• Directions for this task
The records sit below. Return every line in them that holds the word "loops".

(Record set)

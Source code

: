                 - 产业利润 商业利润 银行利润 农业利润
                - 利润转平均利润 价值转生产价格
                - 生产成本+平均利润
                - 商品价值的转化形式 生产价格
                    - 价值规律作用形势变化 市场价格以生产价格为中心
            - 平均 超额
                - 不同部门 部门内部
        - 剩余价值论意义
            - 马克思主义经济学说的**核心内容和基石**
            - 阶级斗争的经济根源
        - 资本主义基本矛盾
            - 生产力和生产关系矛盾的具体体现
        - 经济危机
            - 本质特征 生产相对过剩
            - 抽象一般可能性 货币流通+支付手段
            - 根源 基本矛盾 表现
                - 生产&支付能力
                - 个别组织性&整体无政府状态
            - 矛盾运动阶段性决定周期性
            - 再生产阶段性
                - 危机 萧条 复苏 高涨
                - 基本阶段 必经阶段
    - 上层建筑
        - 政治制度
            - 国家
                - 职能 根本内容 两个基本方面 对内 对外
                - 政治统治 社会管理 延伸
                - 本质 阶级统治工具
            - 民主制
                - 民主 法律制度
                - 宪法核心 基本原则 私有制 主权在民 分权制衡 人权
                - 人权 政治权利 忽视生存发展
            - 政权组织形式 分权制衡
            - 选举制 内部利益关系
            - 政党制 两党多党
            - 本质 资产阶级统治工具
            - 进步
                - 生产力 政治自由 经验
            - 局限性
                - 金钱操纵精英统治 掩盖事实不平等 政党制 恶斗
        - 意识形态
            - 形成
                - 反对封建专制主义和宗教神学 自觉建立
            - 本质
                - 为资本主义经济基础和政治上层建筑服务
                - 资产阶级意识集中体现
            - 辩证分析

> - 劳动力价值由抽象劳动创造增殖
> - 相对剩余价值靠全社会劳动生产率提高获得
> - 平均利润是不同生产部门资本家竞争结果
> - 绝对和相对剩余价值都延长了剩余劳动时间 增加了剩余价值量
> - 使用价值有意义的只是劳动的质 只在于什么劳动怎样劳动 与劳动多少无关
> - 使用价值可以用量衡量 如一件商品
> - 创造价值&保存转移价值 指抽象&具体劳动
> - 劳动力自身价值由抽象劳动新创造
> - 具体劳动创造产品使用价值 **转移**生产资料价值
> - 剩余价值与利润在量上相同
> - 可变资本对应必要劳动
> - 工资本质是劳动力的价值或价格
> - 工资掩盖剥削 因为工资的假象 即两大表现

(End Record set)
(Record set)

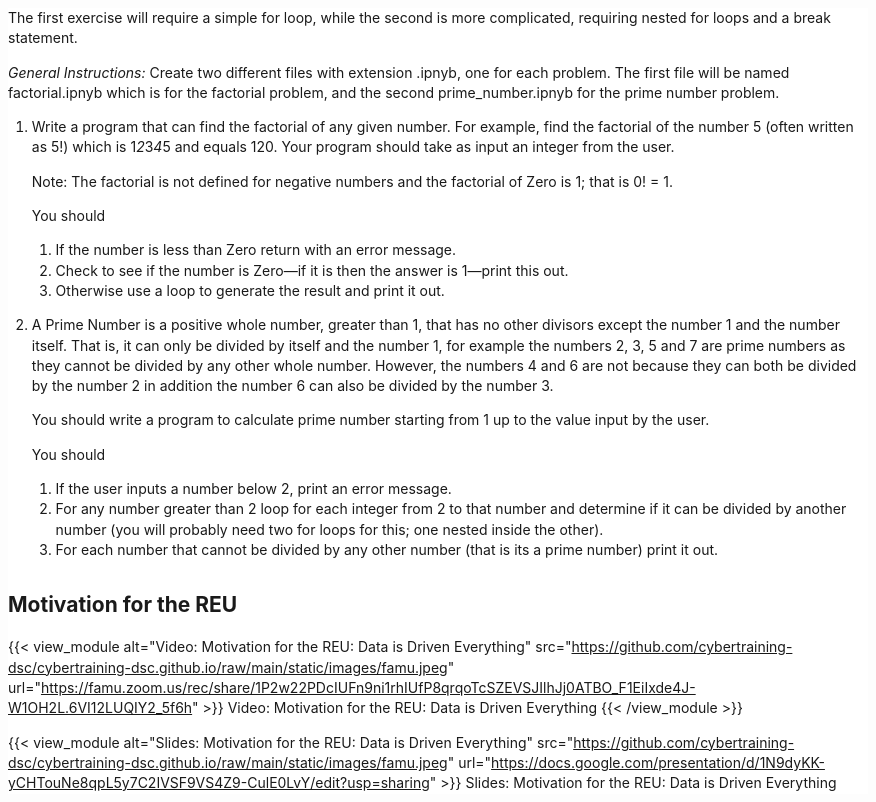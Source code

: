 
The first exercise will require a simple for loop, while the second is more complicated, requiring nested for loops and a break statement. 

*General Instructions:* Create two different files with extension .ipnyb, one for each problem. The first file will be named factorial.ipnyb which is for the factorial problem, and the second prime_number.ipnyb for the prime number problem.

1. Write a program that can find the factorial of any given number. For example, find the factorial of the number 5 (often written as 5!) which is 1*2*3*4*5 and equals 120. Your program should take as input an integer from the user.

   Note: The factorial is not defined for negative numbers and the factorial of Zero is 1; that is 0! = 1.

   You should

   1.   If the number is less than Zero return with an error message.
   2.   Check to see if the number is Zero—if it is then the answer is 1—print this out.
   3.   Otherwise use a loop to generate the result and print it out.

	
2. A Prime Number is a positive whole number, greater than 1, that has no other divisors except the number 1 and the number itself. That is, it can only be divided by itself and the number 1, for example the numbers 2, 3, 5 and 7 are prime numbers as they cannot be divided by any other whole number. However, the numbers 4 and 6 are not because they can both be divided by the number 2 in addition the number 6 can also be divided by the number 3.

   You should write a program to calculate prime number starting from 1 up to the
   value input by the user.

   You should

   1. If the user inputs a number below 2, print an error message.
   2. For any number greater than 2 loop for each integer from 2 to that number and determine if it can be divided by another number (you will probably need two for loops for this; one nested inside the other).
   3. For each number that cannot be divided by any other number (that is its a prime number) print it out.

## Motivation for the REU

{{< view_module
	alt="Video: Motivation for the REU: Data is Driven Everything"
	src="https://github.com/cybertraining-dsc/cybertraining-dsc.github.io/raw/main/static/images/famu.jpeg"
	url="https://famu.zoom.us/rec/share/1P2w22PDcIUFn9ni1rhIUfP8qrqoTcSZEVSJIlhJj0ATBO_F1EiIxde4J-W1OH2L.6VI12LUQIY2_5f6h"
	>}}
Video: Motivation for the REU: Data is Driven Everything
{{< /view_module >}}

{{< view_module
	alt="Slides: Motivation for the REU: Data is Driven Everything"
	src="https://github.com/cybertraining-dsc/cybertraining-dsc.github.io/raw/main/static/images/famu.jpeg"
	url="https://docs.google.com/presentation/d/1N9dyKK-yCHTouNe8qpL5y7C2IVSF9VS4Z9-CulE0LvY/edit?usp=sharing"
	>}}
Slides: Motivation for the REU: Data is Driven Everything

(End Record set)

• Solution
The first exercise will require a simple for loop, while the second is more complicated, requiring nested for loops and a break statement. 
   2. For any number greater than 2 loop for each integer from 2 to that number and determine if it can be divided by another number (you will probably need two for loops for this; one nested inside the other).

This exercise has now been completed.